Formatting code should be unnecessary

Posted by MaxLeiter 5 days ago

Formatting code should be unnecessary(maxleiter.com)

350 points | 476 commentspage 2

rs186 5 days ago|

Ah, eslint-config-airbnb. My favorite airbnb config issues:

https://github.com/airbnb/javascript/issues/1271

https://github.com/airbnb/javascript/issues/1122

I literally spent over an hour when adapting an existing project to use the airbnb config, when code was perfectly correct, clear and maintainable. I ended up disabling those specific rules locally. I never used it in another project. (Looks like the whole project is no longer maintained. Good riddance.)

The airbnb config is, in my view, the perfect example of unnecessarily wasting people's productivity when linting is done badly.

lisper 5 days ago||

It never ceases to amaze me how many times people can essentially re-invent S-expressions without realizing that's what they are doing.

benrutter 5 days ago||

Scanning the comments waiting for a lisper to comment and found one!
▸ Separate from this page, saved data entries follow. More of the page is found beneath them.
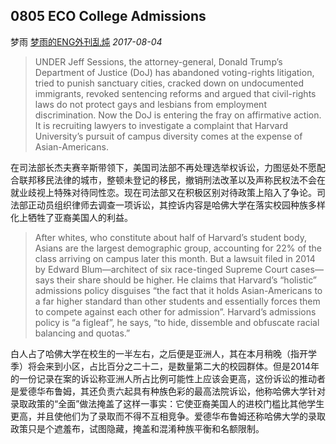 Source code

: ## 0805 ECO College Admissions

梦雨 [梦雨的ENG外刊乱炖](javascript:void(0);) *2017-08-04*

> UNDER Jeff Sessions, the attorney-general, Donald Trump’s Department of Justice (DoJ) has abandoned voting-rights litigation, tried to punish sanctuary cities, cracked down on undocumented immigrants, revoked sentencing reforms and argued that civil-rights laws do not protect gays and lesbians from employment discrimination. Now the DoJ is entering the fray on affirmative action. It is recruiting lawyers to investigate a complaint that Harvard University’s pursuit of campus diversity comes at the expense of Asian-Americans.

在司法部长杰夫赛辛斯带领下，美国司法部不再处理选举权诉讼，力图惩处不愿配合联邦移民法律的城市，整顿未登记的移民，撤销刑法改革以及声称民权法不会在就业歧视上特殊对待同性恋。现在司法部又在积极区别对待政策上陷入了争论。司法部正动员组织律师去调查一项诉讼，其控诉内容是哈佛大学在落实校园种族多样化上牺牲了亚裔美国人的利益。

> After whites, who constitute about half of Harvard’s student body, Asians are the largest demographic group, accounting for 22% of the class arriving on campus later this month. But a lawsuit filed in 2014 by Edward Blum—architect of six race-tinged Supreme Court cases—says their share should be higher. He claims that Harvard’s “holistic” admissions policy disguises “the fact that it holds Asian-Americans to a far higher standard than other students and essentially forces them to compete against each other for admission”. Harvard’s admissions policy is “a figleaf”, he says, “to hide, dissemble and obfuscate racial balancing and quotas.”

白人占了哈佛大学在校生的一半左右，之后便是亚洲人，其在本月稍晚（指开学季）将会来到小区，占比百分之二十二，是数量第二大的校园群体。但是2014年的一份记录在案的诉讼称亚洲人所占比例可能性上应该会更高，这份诉讼的推动者是爱德华布鲁姆，其还负责六起具有种族色彩的最高法院诉讼，他称哈佛大学针对录取政策的“全面”做法掩盖了这样一事实：它使亚裔美国人的进校门槛比其他学生更高，并且使他们为了录取而不得不互相竞争。爱德华布鲁姆还称哈佛大学的录取政策只是个遮羞布，试图隐藏，掩盖和混淆种族平衡和名额限制。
I guess lisp still has whitespace? That seems like the only meaningful way it isn't already just what the post is describing.

Jach 5 days ago||

In actual Common Lisp development, code is stored in text files and edited and diffed as text in source controlled repositories. Once code is evaluated by an implementation, it's a different story, but before that there are many formatting options. It's mostly around where to put line breaks, whitespace, and parens, but still. The other day I wrote this simple function:

    (defun check-password-against-hash (password hash)
      (handler-case
        (bcrypt:password= password hash)
        (error () nil)))

There's already multiple choices on formatting (and naming, and other things) just from this sample.

In theory a system could be made where this level of code isn't what's actually stored and is just a reverse pretty-print-with-my-preferences version of the code, as the post mentions. SBCL compiles my function when I enter it, I can ask SBCL to describe it back to me:

    * (describe #'check-password-against-hash)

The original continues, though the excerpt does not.